Document images with source code =>
======

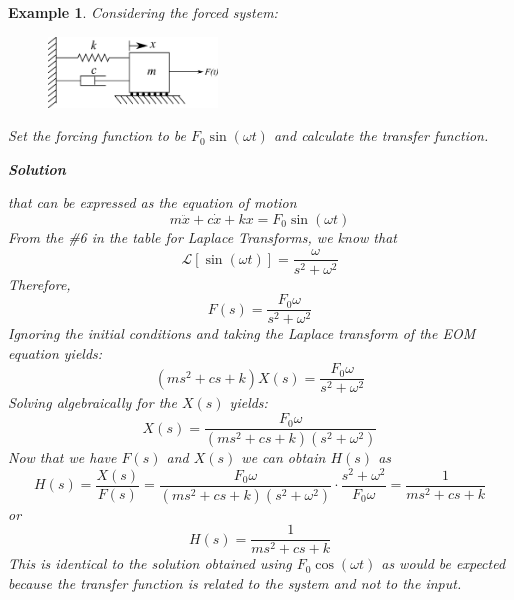 \documentclass[12pt,letter]{article}
\newtheorem{ex}{Example}
\numberwithin{ex}{section} %
\newenvironment{example}{\begin{mdframed}[middlelinewidth=0.5mm]\begin{ex}\normalfont}{\end{ex}\end{mdframed}}
\newcommand{\Laplace}[1]{\ensuremath{\mathcal{L}{\left[#1\right]}}}
\begin{document}
\begin{example}

Considering the forced system:
\begin{figure}[H]
	\centering
	\includegraphics[width=0.4\textwidth]{../Figures/forced_spring_mass_damper_system.png}
\end{figure}
Set the forcing function to be $F_0 \sin(\omega t)$ and calculate the transfer function. 

\textbf{Solution}

that can be expressed as the equation of motion
\begin{equation}
	m\ddot{x} + c\dot{x} +kx = F_0 \sin(\omega t)
\end{equation}
From the \#6 in the table for Laplace Transforms, we know that
\begin{equation}
	\Laplace{\sin(\omega t)} = \frac{\omega}{s^2+\omega^2}
\end{equation}
Therefore, 
\begin{equation}
F(s) = \frac{F_0\omega}{s^2+\omega^2}
\end{equation}
Ignoring the initial conditions and taking the Laplace transform of the EOM equation yields:
\begin{equation}
(ms^2 + cs +k)X(s) = \frac{F_0 \omega}{s^2+\omega^2} 
\end{equation}
Solving algebraically for the $X(s)$ yields: 
\begin{equation}
X(s) = \frac{F_0\omega}{(ms^2 + cs +k)(s^2+\omega^2)}
\end{equation}
Now that we have $F(s)$ and $X(s)$ we can obtain $H(s)$ as  
\begin{equation}
H(s) = \frac{X(s)}{F(s)} = \frac{F_0 \omega }{(ms^2 + cs +k)(s^2+\omega^2)} \cdot \frac{s^2+\omega^2}{F_0 \omega} = \frac{1}{ms^2+cs+k}
\end{equation}
or 
\begin{equation}
H(s) = \frac{1}{ms^2+cs+k}
\end{equation}
This is identical to the solution obtained using $F_0 \cos(\omega t)$ as would be expected because the transfer function is related to the system and not to the input. 
\end{example}  
\end{document}
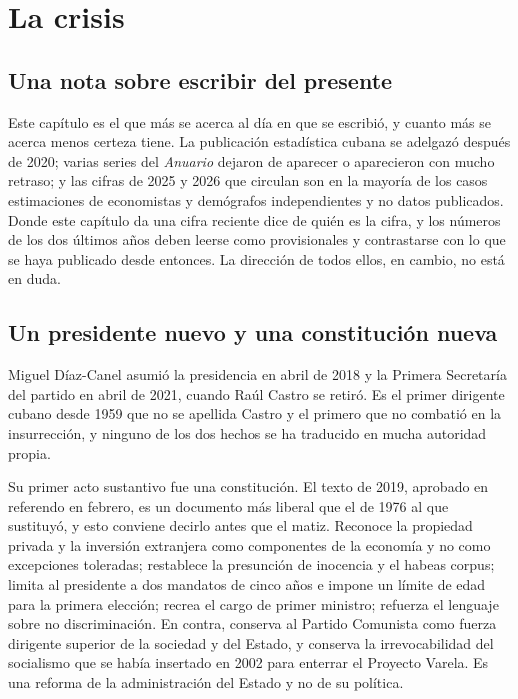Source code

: \chapter{La crisis}
\label{ch:crisis}

\section{Una nota sobre escribir del presente}

Este capítulo es el que más se acerca al día en que se escribió, y cuanto más se
acerca menos certeza tiene. La publicación estadística cubana se adelgazó después
de 2020; varias series del \emph{Anuario} dejaron de aparecer o aparecieron con
mucho retraso; y las cifras de 2025 y 2026 que circulan son en la mayoría de los
casos estimaciones de economistas y demógrafos independientes y no datos
publicados. Donde este capítulo da una cifra reciente dice de quién es la cifra, y
los números de los dos últimos años deben leerse como provisionales y contrastarse
con lo que se haya publicado desde entonces. La dirección de todos ellos, en
cambio, no está en duda.

\section{Un presidente nuevo y una constitución nueva}

Miguel Díaz-Canel asumió la presidencia en abril de 2018 y la Primera Secretaría
del partido en abril de 2021, cuando Raúl Castro se retiró. Es el primer dirigente
cubano desde 1959 que no se apellida Castro y el primero que no combatió en la
insurrección, y ninguno de los dos hechos se ha traducido en mucha autoridad
propia.

Su primer acto sustantivo fue una constitución. El texto de 2019, aprobado en
referendo en febrero, es un documento más liberal que el de 1976 al que sustituyó,
y esto conviene decirlo antes que el matiz. Reconoce la propiedad privada y la
inversión extranjera como componentes de la economía y no como excepciones
toleradas; restablece la presunción de inocencia y el habeas corpus; limita al
presidente a dos mandatos de cinco años e impone un límite de edad para la primera
elección; recrea el cargo de primer ministro; refuerza el lenguaje sobre no
discriminación. En contra, conserva al Partido Comunista como fuerza dirigente
superior de la sociedad y del Estado, y conserva la irrevocabilidad del socialismo
que se había insertado en 2002 para enterrar el Proyecto Varela. Es una reforma de
la administración del Estado y no de su política.

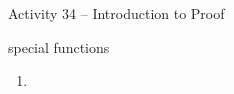 \documentclass{amsart}
\begin{document}
\thispagestyle{empty}

\centerline{\Large Activity 34 -- Introduction to Proof}
\centerline{\large special functions}

\bigskip
\Large


\begin{enumerate}
	
\item 

\end{enumerate}
\end{document}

======

Task brief => From the records above, show each line that contains the word "transfer".

Final answer =>
Set the forcing function to be $F_0 \sin(\omega t)$ and calculate the transfer function. 
This is identical to the solution obtained using $F_0 \cos(\omega t)$ as would be expected because the transfer function is related to the system and not to the input. 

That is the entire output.